[REQUIRED ACTION]
Below are records. Find each line in them that holds the word "over" and copy it.

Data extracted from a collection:
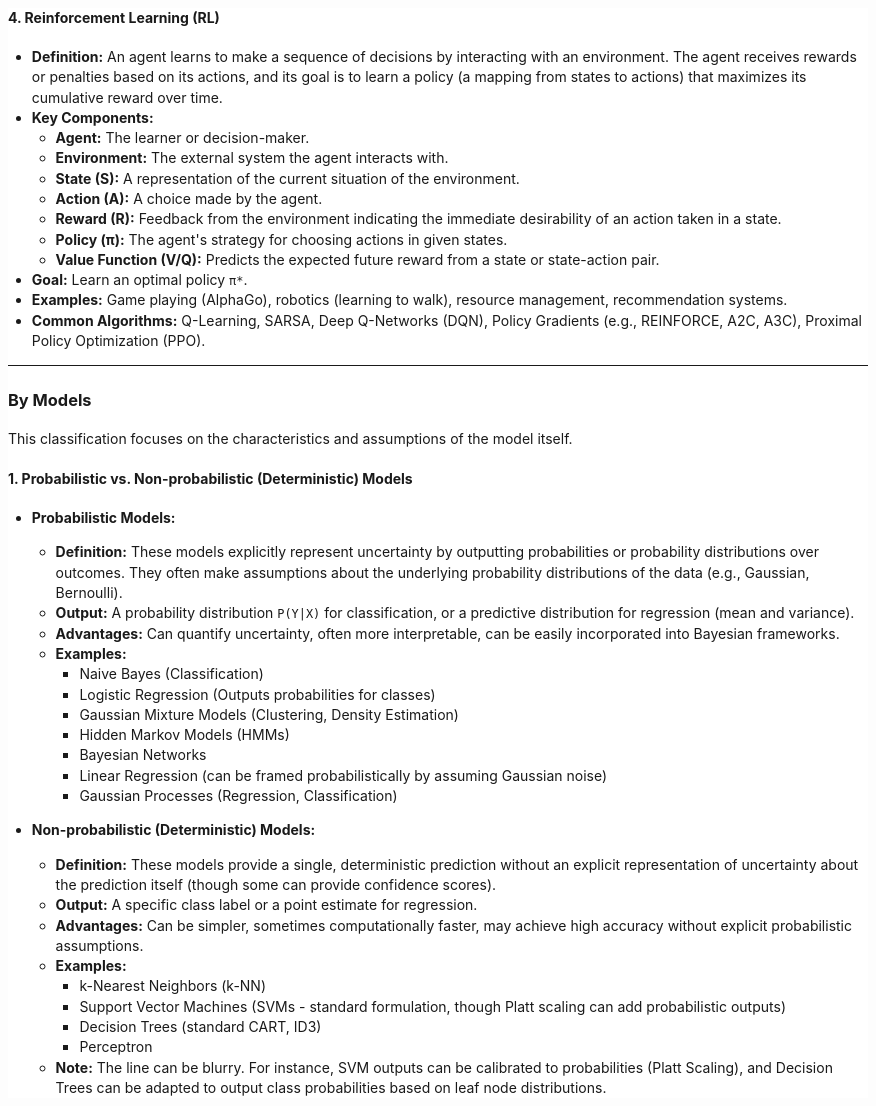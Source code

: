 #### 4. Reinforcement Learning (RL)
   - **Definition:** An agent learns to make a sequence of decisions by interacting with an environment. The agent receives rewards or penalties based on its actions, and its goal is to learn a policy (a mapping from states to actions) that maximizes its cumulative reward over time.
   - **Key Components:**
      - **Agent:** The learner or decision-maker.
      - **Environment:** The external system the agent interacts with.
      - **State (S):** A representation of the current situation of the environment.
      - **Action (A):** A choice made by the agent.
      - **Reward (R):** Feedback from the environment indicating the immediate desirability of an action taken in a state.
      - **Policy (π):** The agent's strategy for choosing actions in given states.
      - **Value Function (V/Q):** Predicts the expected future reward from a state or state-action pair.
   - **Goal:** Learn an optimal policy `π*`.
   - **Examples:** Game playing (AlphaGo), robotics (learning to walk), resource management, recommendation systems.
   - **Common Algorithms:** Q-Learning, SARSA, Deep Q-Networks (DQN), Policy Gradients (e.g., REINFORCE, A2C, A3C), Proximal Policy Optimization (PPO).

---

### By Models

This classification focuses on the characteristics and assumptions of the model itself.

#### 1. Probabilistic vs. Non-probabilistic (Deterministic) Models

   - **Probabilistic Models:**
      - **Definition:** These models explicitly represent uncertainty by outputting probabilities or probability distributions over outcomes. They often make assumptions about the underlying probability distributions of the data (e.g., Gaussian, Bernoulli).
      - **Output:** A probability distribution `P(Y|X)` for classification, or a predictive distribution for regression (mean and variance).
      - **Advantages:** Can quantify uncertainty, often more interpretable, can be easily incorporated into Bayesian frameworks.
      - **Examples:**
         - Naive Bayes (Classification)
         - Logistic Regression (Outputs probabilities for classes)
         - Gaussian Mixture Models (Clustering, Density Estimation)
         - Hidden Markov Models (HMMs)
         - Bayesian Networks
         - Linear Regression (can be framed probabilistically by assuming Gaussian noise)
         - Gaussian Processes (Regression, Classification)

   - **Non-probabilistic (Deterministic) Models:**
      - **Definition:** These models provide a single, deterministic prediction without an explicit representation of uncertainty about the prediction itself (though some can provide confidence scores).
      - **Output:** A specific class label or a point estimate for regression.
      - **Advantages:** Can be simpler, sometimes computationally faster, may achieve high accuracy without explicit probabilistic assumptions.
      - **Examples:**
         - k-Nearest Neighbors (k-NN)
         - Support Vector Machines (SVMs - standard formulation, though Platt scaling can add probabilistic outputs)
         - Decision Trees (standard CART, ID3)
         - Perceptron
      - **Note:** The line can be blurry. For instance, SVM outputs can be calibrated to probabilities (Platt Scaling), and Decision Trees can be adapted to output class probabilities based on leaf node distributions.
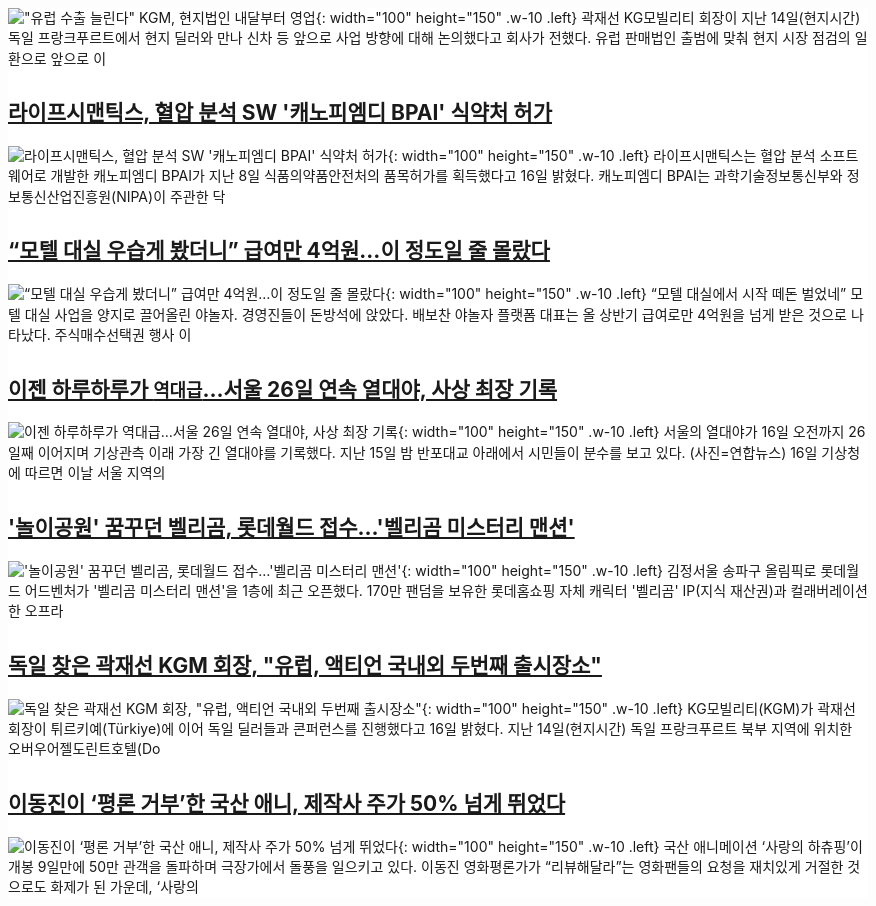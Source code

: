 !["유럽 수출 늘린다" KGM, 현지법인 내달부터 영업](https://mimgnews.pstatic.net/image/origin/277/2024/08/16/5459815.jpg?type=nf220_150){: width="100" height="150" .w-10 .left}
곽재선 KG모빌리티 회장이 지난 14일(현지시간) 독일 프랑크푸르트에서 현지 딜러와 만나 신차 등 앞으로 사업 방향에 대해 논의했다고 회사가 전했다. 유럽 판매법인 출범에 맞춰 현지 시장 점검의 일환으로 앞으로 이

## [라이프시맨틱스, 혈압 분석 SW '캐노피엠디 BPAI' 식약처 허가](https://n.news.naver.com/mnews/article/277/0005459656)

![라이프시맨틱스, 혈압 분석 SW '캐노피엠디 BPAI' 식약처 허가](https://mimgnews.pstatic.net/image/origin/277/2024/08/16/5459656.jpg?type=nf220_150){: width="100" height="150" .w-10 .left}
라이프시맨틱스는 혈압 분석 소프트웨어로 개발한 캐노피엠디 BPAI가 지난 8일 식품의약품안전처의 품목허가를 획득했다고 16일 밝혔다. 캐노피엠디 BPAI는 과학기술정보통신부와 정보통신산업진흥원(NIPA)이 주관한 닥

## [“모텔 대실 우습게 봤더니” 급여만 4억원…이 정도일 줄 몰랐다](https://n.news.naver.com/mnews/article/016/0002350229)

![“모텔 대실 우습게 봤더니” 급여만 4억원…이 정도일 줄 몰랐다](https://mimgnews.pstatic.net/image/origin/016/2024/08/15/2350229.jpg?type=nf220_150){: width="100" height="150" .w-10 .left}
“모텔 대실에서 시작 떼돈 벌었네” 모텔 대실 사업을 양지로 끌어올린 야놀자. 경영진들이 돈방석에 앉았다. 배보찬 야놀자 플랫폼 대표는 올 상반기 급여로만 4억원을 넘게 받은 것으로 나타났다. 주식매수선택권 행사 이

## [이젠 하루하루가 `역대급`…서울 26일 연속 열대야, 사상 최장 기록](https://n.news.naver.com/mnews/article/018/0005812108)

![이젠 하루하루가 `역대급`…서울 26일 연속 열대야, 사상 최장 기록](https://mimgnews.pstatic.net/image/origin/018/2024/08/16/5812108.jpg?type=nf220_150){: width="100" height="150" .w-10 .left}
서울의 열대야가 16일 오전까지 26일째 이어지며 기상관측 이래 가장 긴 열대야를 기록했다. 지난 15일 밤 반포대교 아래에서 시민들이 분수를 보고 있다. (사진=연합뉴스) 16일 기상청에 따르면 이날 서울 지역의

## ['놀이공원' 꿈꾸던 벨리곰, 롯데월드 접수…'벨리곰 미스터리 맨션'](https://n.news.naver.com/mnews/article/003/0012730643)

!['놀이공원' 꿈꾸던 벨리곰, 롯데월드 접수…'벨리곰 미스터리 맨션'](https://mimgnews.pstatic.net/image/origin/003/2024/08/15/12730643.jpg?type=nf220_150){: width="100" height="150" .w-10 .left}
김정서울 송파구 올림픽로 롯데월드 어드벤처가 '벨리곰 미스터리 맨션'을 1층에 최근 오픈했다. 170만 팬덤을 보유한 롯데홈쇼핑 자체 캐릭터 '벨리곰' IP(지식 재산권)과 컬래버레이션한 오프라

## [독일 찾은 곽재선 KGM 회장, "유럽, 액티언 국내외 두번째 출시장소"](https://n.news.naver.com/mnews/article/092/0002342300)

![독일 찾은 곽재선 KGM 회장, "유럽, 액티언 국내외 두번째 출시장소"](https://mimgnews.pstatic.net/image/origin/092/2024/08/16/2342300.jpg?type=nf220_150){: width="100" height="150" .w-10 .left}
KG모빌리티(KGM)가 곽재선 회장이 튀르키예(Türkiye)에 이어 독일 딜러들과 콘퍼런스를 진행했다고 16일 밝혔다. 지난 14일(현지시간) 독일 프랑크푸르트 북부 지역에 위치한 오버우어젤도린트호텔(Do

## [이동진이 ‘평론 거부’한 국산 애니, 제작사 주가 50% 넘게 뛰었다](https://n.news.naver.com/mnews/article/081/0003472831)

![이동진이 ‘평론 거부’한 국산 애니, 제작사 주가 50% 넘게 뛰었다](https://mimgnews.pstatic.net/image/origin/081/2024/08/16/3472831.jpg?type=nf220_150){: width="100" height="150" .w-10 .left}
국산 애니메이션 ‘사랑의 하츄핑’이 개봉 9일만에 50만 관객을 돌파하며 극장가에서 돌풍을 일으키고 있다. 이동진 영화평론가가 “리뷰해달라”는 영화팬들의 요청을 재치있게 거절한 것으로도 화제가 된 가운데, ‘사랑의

[RESPONSE AREA]
   - **Definition:** An agent learns to make a sequence of decisions by interacting with an environment. The agent receives rewards or penalties based on its actions, and its goal is to learn a policy (a mapping from states to actions) that maximizes its cumulative reward over time.
      - **Definition:** These models explicitly represent uncertainty by outputting probabilities or probability distributions over outcomes. They often make assumptions about the underlying probability distributions of the data (e.g., Gaussian, Bernoulli).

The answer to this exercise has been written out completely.